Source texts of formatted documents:
________________

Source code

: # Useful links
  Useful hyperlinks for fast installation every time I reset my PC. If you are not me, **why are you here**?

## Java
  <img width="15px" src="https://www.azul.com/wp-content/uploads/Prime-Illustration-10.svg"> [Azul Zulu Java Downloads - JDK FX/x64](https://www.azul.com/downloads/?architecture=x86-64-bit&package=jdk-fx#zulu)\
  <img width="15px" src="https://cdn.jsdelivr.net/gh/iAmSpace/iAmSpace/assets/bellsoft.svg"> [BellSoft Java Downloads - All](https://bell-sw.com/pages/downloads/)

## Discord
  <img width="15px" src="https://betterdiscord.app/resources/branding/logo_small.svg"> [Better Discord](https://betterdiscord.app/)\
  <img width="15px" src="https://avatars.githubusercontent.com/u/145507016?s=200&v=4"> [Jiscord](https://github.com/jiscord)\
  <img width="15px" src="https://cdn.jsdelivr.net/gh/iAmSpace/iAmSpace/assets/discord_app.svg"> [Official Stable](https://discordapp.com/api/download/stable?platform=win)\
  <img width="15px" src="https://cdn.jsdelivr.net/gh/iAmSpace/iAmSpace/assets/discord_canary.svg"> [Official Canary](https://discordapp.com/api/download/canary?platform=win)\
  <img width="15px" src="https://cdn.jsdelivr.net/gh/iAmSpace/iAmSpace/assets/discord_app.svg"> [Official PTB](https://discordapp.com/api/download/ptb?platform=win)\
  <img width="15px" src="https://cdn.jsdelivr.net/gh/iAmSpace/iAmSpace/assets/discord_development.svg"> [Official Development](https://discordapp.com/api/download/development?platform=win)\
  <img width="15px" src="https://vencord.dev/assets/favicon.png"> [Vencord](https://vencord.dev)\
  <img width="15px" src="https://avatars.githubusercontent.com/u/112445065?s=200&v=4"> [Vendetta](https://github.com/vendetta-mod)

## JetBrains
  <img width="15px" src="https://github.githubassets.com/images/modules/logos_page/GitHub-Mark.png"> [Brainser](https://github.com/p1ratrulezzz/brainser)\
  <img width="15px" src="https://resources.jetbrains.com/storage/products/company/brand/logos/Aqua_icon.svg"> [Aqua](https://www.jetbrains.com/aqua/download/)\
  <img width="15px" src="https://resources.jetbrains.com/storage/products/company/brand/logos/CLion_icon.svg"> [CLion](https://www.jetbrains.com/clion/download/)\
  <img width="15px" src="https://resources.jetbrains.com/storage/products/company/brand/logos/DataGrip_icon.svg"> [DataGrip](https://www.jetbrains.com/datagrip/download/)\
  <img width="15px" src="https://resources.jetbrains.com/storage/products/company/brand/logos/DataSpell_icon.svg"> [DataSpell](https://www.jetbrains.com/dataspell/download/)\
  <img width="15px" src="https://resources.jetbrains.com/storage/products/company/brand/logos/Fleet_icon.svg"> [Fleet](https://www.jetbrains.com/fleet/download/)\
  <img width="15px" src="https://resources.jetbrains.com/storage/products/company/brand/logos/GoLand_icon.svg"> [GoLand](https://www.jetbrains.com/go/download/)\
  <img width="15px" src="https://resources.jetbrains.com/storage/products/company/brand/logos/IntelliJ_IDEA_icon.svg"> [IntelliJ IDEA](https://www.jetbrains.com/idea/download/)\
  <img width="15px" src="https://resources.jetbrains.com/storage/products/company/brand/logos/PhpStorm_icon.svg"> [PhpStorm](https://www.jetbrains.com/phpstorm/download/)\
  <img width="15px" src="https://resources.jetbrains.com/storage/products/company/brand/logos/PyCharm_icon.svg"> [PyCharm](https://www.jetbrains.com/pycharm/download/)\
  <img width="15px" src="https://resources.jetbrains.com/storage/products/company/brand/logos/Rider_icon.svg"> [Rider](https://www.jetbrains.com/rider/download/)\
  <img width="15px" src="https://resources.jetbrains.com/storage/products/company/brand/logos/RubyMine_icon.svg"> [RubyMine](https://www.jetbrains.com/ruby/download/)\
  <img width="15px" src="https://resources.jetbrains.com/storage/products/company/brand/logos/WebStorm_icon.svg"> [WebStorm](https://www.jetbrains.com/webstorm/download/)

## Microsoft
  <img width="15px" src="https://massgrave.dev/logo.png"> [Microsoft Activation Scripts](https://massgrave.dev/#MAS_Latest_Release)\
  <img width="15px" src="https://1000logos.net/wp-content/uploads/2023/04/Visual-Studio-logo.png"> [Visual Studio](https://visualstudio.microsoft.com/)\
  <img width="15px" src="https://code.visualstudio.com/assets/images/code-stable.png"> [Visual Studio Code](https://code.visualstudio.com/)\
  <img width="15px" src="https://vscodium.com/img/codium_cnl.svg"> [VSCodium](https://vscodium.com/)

________________

Work instruction
Among the entries above, determine how many lines hold the string "avatars" and report that number alone.

Result below
2